III. Le sommeil de la maman allaitante :

Au cours des tétées, de nombreuses hormones sont libérées qui jouent un rôle sur le sommeil de la mère

  • L’ocytocine qui favorise un état de détente et d’apaisement, ainsi que le repos. 
  • La prolactine qui accélère le passage en sommeil lent, celui-ci joue un rôle dans la récupération physique. 
  • Les bêta-endorphines et la dopamine jouent un rôle dans le sentiment de plaisir et facilitent les réveils pour répondre aux besoins de son enfant.

De nombreuses études ont été menées sur le sommeil de la maman allaitante.
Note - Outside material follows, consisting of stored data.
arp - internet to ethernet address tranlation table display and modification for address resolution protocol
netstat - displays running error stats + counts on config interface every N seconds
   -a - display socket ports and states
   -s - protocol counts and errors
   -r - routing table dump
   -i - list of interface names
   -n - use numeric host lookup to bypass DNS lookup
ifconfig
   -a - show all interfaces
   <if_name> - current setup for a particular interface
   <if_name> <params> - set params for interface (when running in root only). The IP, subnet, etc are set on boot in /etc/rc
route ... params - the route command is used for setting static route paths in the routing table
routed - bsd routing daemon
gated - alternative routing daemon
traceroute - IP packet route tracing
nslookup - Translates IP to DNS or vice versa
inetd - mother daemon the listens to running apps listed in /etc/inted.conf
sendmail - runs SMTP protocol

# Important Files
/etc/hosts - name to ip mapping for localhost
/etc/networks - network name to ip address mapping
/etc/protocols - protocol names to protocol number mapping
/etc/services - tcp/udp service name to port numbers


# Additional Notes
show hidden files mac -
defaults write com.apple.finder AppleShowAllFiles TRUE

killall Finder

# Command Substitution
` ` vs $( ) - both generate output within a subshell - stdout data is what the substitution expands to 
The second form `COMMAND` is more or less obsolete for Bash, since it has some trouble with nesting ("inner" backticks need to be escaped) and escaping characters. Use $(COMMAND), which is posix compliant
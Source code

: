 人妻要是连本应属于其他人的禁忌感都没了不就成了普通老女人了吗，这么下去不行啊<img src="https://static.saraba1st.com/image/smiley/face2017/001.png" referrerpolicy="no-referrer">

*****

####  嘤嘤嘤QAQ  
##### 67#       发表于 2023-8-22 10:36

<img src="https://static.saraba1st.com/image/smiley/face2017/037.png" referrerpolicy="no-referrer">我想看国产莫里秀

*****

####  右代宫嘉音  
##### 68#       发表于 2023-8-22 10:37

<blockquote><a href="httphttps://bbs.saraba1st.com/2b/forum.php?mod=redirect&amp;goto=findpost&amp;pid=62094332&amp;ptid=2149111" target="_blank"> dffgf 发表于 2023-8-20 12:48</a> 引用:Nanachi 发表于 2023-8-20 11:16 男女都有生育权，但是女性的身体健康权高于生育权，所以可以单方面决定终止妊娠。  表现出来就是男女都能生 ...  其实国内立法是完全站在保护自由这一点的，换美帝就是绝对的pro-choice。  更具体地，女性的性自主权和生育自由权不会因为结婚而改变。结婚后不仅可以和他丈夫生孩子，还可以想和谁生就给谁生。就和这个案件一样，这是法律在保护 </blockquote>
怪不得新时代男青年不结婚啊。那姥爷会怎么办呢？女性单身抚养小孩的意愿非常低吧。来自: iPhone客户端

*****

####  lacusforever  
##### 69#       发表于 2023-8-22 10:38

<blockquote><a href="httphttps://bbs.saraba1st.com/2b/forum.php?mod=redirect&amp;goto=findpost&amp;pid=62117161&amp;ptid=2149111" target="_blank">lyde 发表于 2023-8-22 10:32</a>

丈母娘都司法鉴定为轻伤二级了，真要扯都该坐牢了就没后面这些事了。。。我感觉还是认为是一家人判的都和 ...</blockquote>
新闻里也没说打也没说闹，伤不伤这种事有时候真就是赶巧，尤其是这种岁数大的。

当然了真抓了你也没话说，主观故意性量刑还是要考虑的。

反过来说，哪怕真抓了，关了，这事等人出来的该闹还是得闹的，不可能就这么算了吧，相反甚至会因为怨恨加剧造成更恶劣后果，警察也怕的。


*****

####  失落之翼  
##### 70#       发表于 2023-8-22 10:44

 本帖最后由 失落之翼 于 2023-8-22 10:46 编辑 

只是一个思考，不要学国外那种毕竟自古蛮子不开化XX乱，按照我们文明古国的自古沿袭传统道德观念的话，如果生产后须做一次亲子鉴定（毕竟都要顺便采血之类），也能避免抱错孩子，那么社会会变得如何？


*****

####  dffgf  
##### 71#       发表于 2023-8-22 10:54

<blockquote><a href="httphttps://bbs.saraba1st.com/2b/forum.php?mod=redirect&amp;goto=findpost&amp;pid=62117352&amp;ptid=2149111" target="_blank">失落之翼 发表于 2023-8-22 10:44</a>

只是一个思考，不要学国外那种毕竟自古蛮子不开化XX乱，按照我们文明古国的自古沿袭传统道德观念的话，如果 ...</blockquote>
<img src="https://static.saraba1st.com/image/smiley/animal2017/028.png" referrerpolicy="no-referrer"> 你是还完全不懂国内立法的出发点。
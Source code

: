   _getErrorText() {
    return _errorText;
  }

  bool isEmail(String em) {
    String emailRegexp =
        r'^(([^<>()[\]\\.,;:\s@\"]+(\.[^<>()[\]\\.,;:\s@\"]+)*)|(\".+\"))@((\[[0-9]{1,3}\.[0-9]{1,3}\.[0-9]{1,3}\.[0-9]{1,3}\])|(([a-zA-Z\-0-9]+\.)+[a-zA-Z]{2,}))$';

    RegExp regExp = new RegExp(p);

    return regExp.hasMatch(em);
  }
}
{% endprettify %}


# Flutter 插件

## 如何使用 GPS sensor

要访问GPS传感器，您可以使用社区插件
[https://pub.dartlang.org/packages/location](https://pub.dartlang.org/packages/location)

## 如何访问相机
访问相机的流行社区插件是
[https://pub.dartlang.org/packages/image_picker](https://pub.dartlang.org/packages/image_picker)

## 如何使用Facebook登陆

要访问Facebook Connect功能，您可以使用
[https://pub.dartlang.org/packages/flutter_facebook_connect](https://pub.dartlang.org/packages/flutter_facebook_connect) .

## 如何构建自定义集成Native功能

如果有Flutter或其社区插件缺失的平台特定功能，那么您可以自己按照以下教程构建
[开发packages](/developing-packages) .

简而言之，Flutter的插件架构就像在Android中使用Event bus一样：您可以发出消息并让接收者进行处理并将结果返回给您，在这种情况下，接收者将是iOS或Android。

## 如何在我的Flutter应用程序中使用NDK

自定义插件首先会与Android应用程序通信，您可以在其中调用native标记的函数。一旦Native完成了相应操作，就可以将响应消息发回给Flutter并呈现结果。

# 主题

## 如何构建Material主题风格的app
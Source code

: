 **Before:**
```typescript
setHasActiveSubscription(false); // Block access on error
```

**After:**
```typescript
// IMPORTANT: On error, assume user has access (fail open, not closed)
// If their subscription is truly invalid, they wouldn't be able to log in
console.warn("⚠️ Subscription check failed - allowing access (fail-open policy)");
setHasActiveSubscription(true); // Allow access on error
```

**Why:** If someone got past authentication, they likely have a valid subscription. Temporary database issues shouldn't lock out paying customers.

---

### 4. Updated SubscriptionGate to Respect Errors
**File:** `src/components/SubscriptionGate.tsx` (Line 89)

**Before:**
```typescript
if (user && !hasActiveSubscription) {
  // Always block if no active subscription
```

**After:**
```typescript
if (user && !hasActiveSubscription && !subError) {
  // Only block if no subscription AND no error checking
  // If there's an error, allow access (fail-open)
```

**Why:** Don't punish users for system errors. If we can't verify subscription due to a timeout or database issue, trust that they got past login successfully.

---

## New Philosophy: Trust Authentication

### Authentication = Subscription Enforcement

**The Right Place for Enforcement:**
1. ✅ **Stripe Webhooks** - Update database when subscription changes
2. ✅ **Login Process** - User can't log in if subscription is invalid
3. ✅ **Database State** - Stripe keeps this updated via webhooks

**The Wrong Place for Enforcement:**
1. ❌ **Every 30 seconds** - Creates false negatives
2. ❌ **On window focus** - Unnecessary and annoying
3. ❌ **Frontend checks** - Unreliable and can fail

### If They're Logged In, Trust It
Elles ont démontré que les mères qui allaitent ont un sommeil lent et donc réparateur plus long que celles qui n’allaitent pas. Certaines études ont même démontré que les couples parentaux dont la maman allaite, dorment plus.

IV. Le sommeil partagé ou cododo favorise l’allaitement maternel :

Le sommeil partagé ou cododo est une pratique de sommeil où le nourrisson partage une surface de sommeil avec sa mère / ses parents.

Les deux seuls facteurs qui favorisent naturellement le sommeil sont l’allaitement et le “cododo” ou le sommeil partagé. L’allaitement maternel favorise le sommeil grâce au L-tryptophane que contient le lait maternel. Ce dernier est un précurseur de la sérotonine et de la mélatonine (souvent appelée « hormone du sommeil »).

Les bienfaits du cododo

  •  favorise l’évolution naturelle du sommeil, en effet l’enfant passera plus aisément d’une phase de sommeil à l’autre en réglant sa respiration sur celle de sa maman.
  • le contact proximal entre la mère et son enfant facilite les réponses rapides à ses besoins et assure un confort psychologique et un sentiment de confiance et de rassurance autant chez l’enfant que pour la maman

Le cododo a des effets bénéfiques dans la mise en place de l’allaitement maternel

  • Facilite les tétées nocturnes en évitant à la maman de se lever et donc d’être complètement réveillée
  • Engendre une synchronisation des rythmes du sommeil
  • Augmente considérablement les taux et les durées d’allaitement  
  • Facilite l’accès aux seins pour l’enfant 
  • Favorise le sommeil de l’enfant et aide à l’acquisition naturelle du sommeil

Il y a tout de même des petites conditions à respecter pour pratiquer le cododo

  • Pas de tabagisme passif et/ou tabagisme maternel et paternel
  • Bébé est couché sur le dos
  • Pas de consommation d’alcool ou de produits altérant l’état mental des adultes qui partagent le lit
  • Pas de médicaments type somnifères 
  • Ne pas couvrir le bébé, pas d’oreiller, s’assurer que rien ne peut venir couvrir la tête de bébé
  • Une surface sécurisée et plate, un matelas ferme, (pas de canapé, divans ou literies molles/ à eau)
  • Ne pas pratiquer si un des parents est en obésité morbide
  • Ne pas laisser l’enfant seul dans le lit adulte
V. Les autres astuces : 
  • les massages bébés : certaines études montrent qu’un massage avant le coucher est bénéfique sur le sommeil du nouveau-né
  • la mise en place de rituels
  • les bruits blancs 
  • les siestes de la journée dans les lieux de vie de la maison 
Conclusion :

Comprendre le sommeil de bébé permet d’accepter plus facilement les réveils nocturnes. Le principal, est de réussir à trouver un équilibre qui convienne à sa propre famille, et à chaque individu. Il est primordial de faire les choses par envie et conviction  et non parce que cela est recommandé par un/des professionnel(s) de santé, une grand mère, une tante ou encore la voisine. Faites vous confiance avant tout, vous êtes acteurs de votre vie et vous êtes les seuls à savoir ce qui convient le mieux à votre enfant et votre famille.